Wordy Weekly XXXIV
If you were asked to define the word ‘Utopia’, you would probably say that means ‘an ideal society/place’ and was the title of Thomas Moore’s famous work. I remember wondering about this word after discussing idealised societies with a Extended Project student of mine, and the question I found myself asking was ‘why was it not spelt’ – EUTOPIA, which would be the original spelling in Greek, EU- meaning well or good, and -TOPIA from the Greek topos meaning place. There are plenty of words in English beginning with prefix ‘eu’ and in each case it comes from the Greek, ‘well’, for example, euphemism or eulogy. So, why not eutopia.

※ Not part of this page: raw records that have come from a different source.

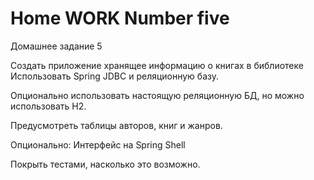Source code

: # Home WORK Number five
Домашнее задание 5 

Создать приложение хранящее информацию о книгах в библиотеке
Использовать Spring JDBC и реляционную базу.

Опционально использовать настоящую реляционную БД, но можно использовать H2.

Предусмотреть таблицы авторов, книг и жанров.

Опционально: Интерфейс на Spring Shell

Покрыть тестами, насколько это возможно.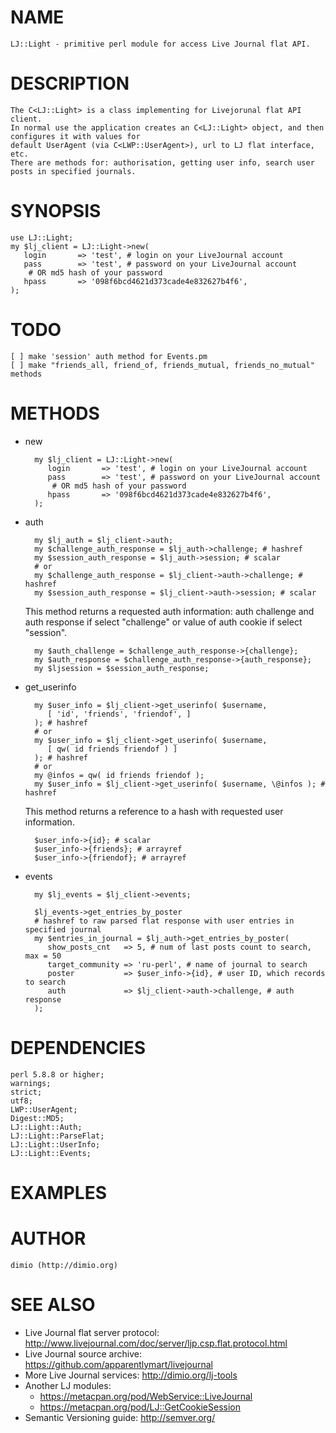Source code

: # NAME

    LJ::Light - primitive perl module for access Live Journal flat API.

# DESCRIPTION

    The C<LJ::Light> is a class implementing for Livejorunal flat API client.
    In normal use the application creates an C<LJ::Light> object, and then configures it with values for
    default UserAgent (via C<LWP::UserAgent>), url to LJ flat interface, etc. 
    There are methods for: authorisation, getting user info, search user posts in specified journals.

# SYNOPSIS

    use LJ::Light;
    my $lj_client = LJ::Light->new(
       login       => 'test', # login on your LiveJournal account
       pass        => 'test', # password on your LiveJournal account
        # OR md5 hash of your password
       hpass       => '098f6bcd4621d373cade4e832627b4f6',
    );

# TODO

    [ ] make 'session' auth method for Events.pm
    [ ] make "friends_all, friend_of, friends_mutual, friends_no_mutual" methods

# METHODS

- new

        my $lj_client = LJ::Light->new(
           login       => 'test', # login on your LiveJournal account
           pass        => 'test', # password on your LiveJournal account
            # OR md5 hash of your password
           hpass       => '098f6bcd4621d373cade4e832627b4f6',
        );

- auth

        my $lj_auth = $lj_client->auth;
        my $challenge_auth_response = $lj_auth->challenge; # hashref
        my $session_auth_response = $lj_auth->session; # scalar
        # or
        my $challenge_auth_response = $lj_client->auth->challenge; # hashref
        my $session_auth_response = $lj_client->auth->session; # scalar

    This method returns a requested auth information: auth challenge and auth response
    if select "challenge" or value of auth cookie if select "session".

        my $auth_challenge = $challenge_auth_response->{challenge};
        my $auth_response = $challenge_auth_response->{auth_response};
        my $ljsession = $session_auth_response;

- get\_userinfo

        my $user_info = $lj_client->get_userinfo( $username,
           [ 'id', 'friends', 'friendof', ]
        ); # hashref
        # or
        my $user_info = $lj_client->get_userinfo( $username,
           [ qw( id friends friendof ) ]
        ); # hashref
        # or
        my @infos = qw( id friends friendof );
        my $user_info = $lj_client->get_userinfo( $username, \@infos ); # hashref

    This method returns a reference to a hash with requested user information.

        $user_info->{id}; # scalar
        $user_info->{friends}; # arrayref
        $user_info->{friendof}; # arrayref

- events

        my $lj_events = $lj_client->events;

        $lj_events->get_entries_by_poster
        # hashref to raw parsed flat response with user entries in specified journal
        my $entries_in_journal = $lj_auth->get_entries_by_poster(
           show_posts_cnt   => 5, # num of last posts count to search, max = 50
           target_community => 'ru-perl', # name of journal to search
           poster           => $user_info->{id}, # user ID, which records to search
           auth             => $lj_client->auth->challenge, # auth response
        );

# DEPENDENCIES

    perl 5.8.8 or higher;
    warnings;
    strict;
    utf8;
    LWP::UserAgent;
    Digest::MD5;
    LJ::Light::Auth;
    LJ::Light::ParseFlat;
    LJ::Light::UserInfo;
    LJ::Light::Events;

# EXAMPLES

# AUTHOR

    dimio (http://dimio.org)

# SEE ALSO

- Live Journal flat server protocol:
 http://www.livejournal.com/doc/server/ljp.csp.flat.protocol.html
- Live Journal source archive:
 https://github.com/apparentlymart/livejournal
- More Live Journal services:
 http://dimio.org/lj-tools
- Another LJ modules:
    - https://metacpan.org/pod/WebService::LiveJournal
    - https://metacpan.org/pod/LJ::GetCookieSession
- Semantic Versioning guide:
 http://semver.org/
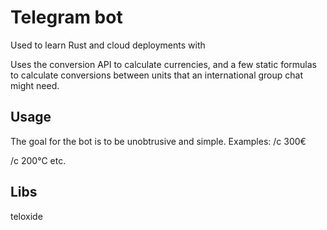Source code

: # Telegram bot

Used to learn Rust and cloud deployments with

Uses the conversion API to calculate currencies, and a few static formulas to calculate conversions between units that an international group chat might need. 

## Usage

The goal for the bot is to be unobtrusive and simple. 
Examples:
/c 300€

/c 200°C
etc.

## Libs

teloxide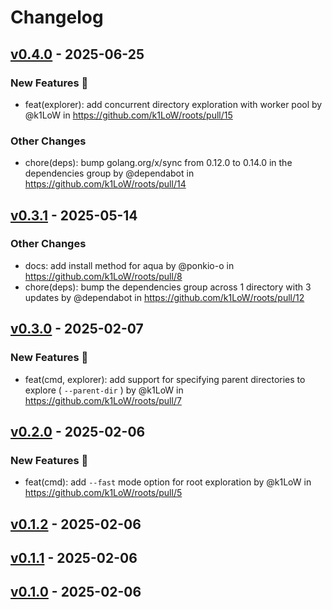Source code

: # Changelog

## [v0.4.0](https://github.com/k1LoW/roots/compare/v0.3.1...v0.4.0) - 2025-06-25
### New Features 🎉
- feat(explorer): add concurrent directory exploration with worker pool by @k1LoW in https://github.com/k1LoW/roots/pull/15
### Other Changes
- chore(deps): bump golang.org/x/sync from 0.12.0 to 0.14.0 in the dependencies group by @dependabot in https://github.com/k1LoW/roots/pull/14

## [v0.3.1](https://github.com/k1LoW/roots/compare/v0.3.0...v0.3.1) - 2025-05-14
### Other Changes
- docs: add install method for aqua by @ponkio-o in https://github.com/k1LoW/roots/pull/8
- chore(deps): bump the dependencies group across 1 directory with 3 updates by @dependabot in https://github.com/k1LoW/roots/pull/12

## [v0.3.0](https://github.com/k1LoW/roots/compare/v0.2.0...v0.3.0) - 2025-02-07
### New Features 🎉
- feat(cmd, explorer): add support for specifying parent directories to explore ( `--parent-dir` ) by @k1LoW in https://github.com/k1LoW/roots/pull/7

## [v0.2.0](https://github.com/k1LoW/roots/compare/v0.1.2...v0.2.0) - 2025-02-06
### New Features 🎉
- feat(cmd): add `--fast` mode option for root exploration by @k1LoW in https://github.com/k1LoW/roots/pull/5

## [v0.1.2](https://github.com/k1LoW/roots/compare/v0.1.1...v0.1.2) - 2025-02-06

## [v0.1.1](https://github.com/k1LoW/roots/compare/v0.1.0...v0.1.1) - 2025-02-06

## [v0.1.0](https://github.com/k1LoW/roots/commits/v0.1.0) - 2025-02-06

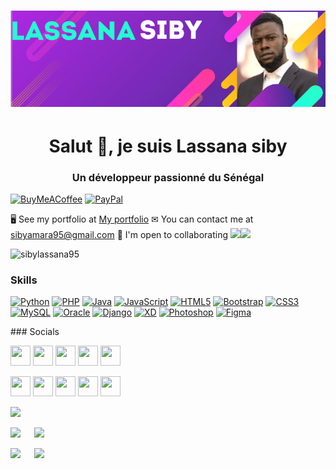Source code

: 
# ![sibylassana95](https://github.com/sibylassana95/sibylassana95/blob/main/baniere.png)
<h1 align="center">Salut 👋, je suis Lassana siby</h1>
<h3 align="center">Un développeur passionné du Sénégal</h3>


  [![BuyMeACoffee](https://img.shields.io/badge/Buy%20Me%20a%20Coffee-ffdd00?style=for-the-badge&logo=buy-me-a-coffee&logoColor=black)](https://www.buymeacoffee.com/sibyamara9M)
  [![PayPal](https://img.shields.io/badge/PayPal-00457C?style=for-the-badge&logo=paypal&logoColor=white)](https://paypal.me/sibylassana) 
  
 🖥️  See my portfolio at [My portfolio](https://sibylassana.com/) ✉ 
 You can contact me at [sibyamara95@gmail.com](mailto:sibyamara95@gmail.com) 
  🤝  I'm open to collaborating 
<a href="https://www.github.com/sibylassana95" target="_blank" rel="noreferrer"><img src="https://img.shields.io/github/followers/sibylassana95?logo=github&style=for-the-badge&color=0891b2&labelColor=1c1917" /></a><a href="https://www.twitter.com/sibyog13" target="_blank" rel="noreferrer"><img src="https://img.shields.io/twitter/follow/sibyog13?logo=twitter&style=for-the-badge&color=0891b2&labelColor=1c1917" /></a> <p rel="noreferrer"> <img src="https://komarev.com/ghpvc/?username=sibylassana95&label=Profile%20views&color=0e75b6&style=flat" alt="sibylassana95" /> </p>
### Skills  

<p align="left"> <a href="https://www.python.org/" target="_blank" rel="noreferrer"><img src="https://raw.githubusercontent.com/danielcranney/readme-generator/main/public/icons/skills/python-colored.svg" width="36" height="36" alt="Python" /></a>
<a href="https://www.php.net/" target="_blank" rel="noreferrer"><img src="https://raw.githubusercontent.com/danielcranney/readme-generator/main/public/icons/skills/php-colored.svg" width="36" height="36" alt="PHP" /></a> <a href="https://www.oracle.com/java/" target="_blank" rel="noreferrer"><img src="https://raw.githubusercontent.com/danielcranney/readme-generator/main/public/icons/skills/java-colored.svg" width="36" height="36" alt="Java" /></a> <a href="https://developer.mozilla.org/en-US/docs/Web/JavaScript" target="_blank" rel="noreferrer"><img src="https://raw.githubusercontent.com/danielcranney/readme-generator/main/public/icons/skills/javascript-colored.svg" width="36" height="36" alt="JavaScript" /></a> <a href="https://developer.mozilla.org/en-US/docs/Glossary/HTML5" target="_blank" rel="noreferrer"><img src="https://raw.githubusercontent.com/danielcranney/readme-generator/main/public/icons/skills/html5-colored.svg" width="36" height="36" alt="HTML5" /></a> <a href="https://getbootstrap.com/" target="_blank" rel="noreferrer"><img src="https://raw.githubusercontent.com/danielcranney/readme-generator/main/public/icons/skills/bootstrap-colored.svg" width="36" height="36" alt="Bootstrap" /></a> <a href="https://www.w3.org/TR/CSS/#css" target="_blank" rel="noreferrer"><img src="https://raw.githubusercontent.com/danielcranney/readme-generator/main/public/icons/skills/css3-colored.svg" width="36" height="36" alt="CSS3" /></a> <a href="https://www.mysql.com/" target="_blank" rel="noreferrer"><img src="https://raw.githubusercontent.com/danielcranney/readme-generator/main/public/icons/skills/mysql-colored.svg" width="36" height="36" alt="MySQL" /></a> <a href="https://www.oracle.com/uk/index.html" target="_blank" rel="noreferrer"><img src="https://raw.githubusercontent.com/danielcranney/readme-generator/main/public/icons/skills/oracle-colored.svg" width="36" height="36" alt="Oracle" /></a> <a href="https://www.djangoproject.com/" target="_blank" rel="noreferrer"><img src="https://raw.githubusercontent.com/danielcranney/readme-generator/main/public/icons/skills/django-colored.svg" width="36" height="36" alt="Django" /></a> <a href="https://www.adobe.com/uk/products/xd.html" target="_blank" rel="noreferrer"><img src="https://raw.githubusercontent.com/danielcranney/readme-generator/main/public/icons/skills/xd-colored.svg" width="36" height="36" alt="XD" /></a> <a href="https://www.adobe.com/uk/products/photoshop.html" target="_blank" rel="noreferrer"><img src="https://raw.githubusercontent.com/danielcranney/readme-generator/main/public/icons/skills/photoshop-colored.svg" width="36" height="36" alt="Photoshop" /></a> <a href="https://www.figma.com/" target="_blank" rel="noreferrer"><img src="https://raw.githubusercontent.com/danielcranney/readme-generator/main/public/icons/skills/figma-colored.svg" width="36" height="36" alt="Figma" /></a> </p> 
### Socials  <p align="left"> 
 <a href="https://www.behance.net/sibylassana" target="_blank" rel="noreferrer"><img src="https://raw.githubusercontent.com/danielcranney/readme-generator/main/public/icons/socials/behance.svg" width="32" height="32" /></a> <a href="https://discord.com/users/sibylassana#8272" target="_blank" rel="noreferrer"><img src="https://raw.githubusercontent.com/danielcranney/readme-generator/main/public/icons/socials/discord.svg" width="32" height="32" /></a> <a href="https://www.dribbble.com/sibylassana95" target="_blank" rel="noreferrer"><img src="https://raw.githubusercontent.com/danielcranney/readme-generator/main/public/icons/socials/dribbble.svg" width="32" height="32" /></a> <a href="https://www.facebook.com/sibyog13/" target="_blank" rel="noreferrer"><img src="https://raw.githubusercontent.com/danielcranney/readme-generator/main/public/icons/socials/facebook.svg" width="32" height="32" /></a> <a href="https://github.com/sibylassana95" target="_blank" rel="noreferrer"><img src="https://raw.githubusercontent.com/danielcranney/readme-generator/main/public/icons/socials/github.svg" width="32" height="32" /></a> 

 <a href="https://instagram.com/siby_global" target="_blank" rel="noreferrer"><img src="https://raw.githubusercontent.com/danielcranney/readme-generator/main/public/icons/socials/instagram.svg" width="32" height="32" /></a> <a href="https://www.linkedin.com/in/%F0%9D%90%8B%F0%9D%90%9A%F0%9D%90%AC%F0%9D%90%AC%F0%9D%90%9A%F0%9D%90%A7%F0%9D%90%9A-%F0%9D%90%92%F0%9D%90%A2%F0%9D%90%9B%F0%9D%90%B2-1b4314183/" target="_blank" rel="noreferrer"><img src="https://raw.githubusercontent.com/danielcranney/readme-generator/main/public/icons/socials/linkedin.svg" width="32" height="32" /></a> <a href="https://medium.com/@sibyamara95" target="_blank" rel="noreferrer"><img src="https://raw.githubusercontent.com/danielcranney/readme-generator/main/public/icons/socials/medium.svg" width="32" height="32" /></a> <a href="https://www.twitter.com/sibyog13" target="_blank" rel="noreferrer"><img src="https://raw.githubusercontent.com/danielcranney/readme-generator/main/public/icons/socials/twitter.svg" width="32" height="32" /></a> <a href="https://www.youtube.com/channel/UC-Wk8W4Bak_K3ffiY83OOmg" target="_blank" rel="noreferrer"><img src="https://raw.githubusercontent.com/danielcranney/readme-generator/main/public/icons/socials/youtube.svg" width="32" height="32" /></a></p>


![](http://github-profile-summary-cards.vercel.app/api/cards/profile-details?username=sibylassana95-ba&theme=github_dark)

![](http://github-profile-summary-cards.vercel.app/api/cards/repos-per-language?username=sibylassana95-ba&theme=github_dark)⠀   ![](http://github-profile-summary-cards.vercel.app/api/cards/most-commit-language?username=sibylassana95-ba&theme=github_dark)


![](http://github-profile-summary-cards.vercel.app/api/cards/stats?username=elias-ba&theme=github_dark)⠀   ![](http://github-profile-summary-cards.vercel.app/api/cards/productive-time?username=sibylassana95-ba&theme=github_dark&utcOffset=8)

Utopia comes not from ‘eutopia’, but ‘outopia’ (οὐτοπία), which means ‘no place’. This leads us to question whether Moore really was prescribing an ideal society or being satirical about the improbability of such a concept. I wonder if he was playing on both, with a tongue-in-cheek, wouldn’t it be nice, but it’s not going to happen,’ air.
A bit of a bleak Wordy Weekly. Although, ‘fair’ or ‘ideal place’ has become the accepted meaning, when delves into its origins, it is not quite such a positive term. Effectively, we are left without a term for ‘ideal place’. We have ‘no place’ and ‘bad place’ (dystopia).
All we need now is a term for Plato’s Republic. Thus, I coin the term margotatotopia, ‘utterly bonkers place.’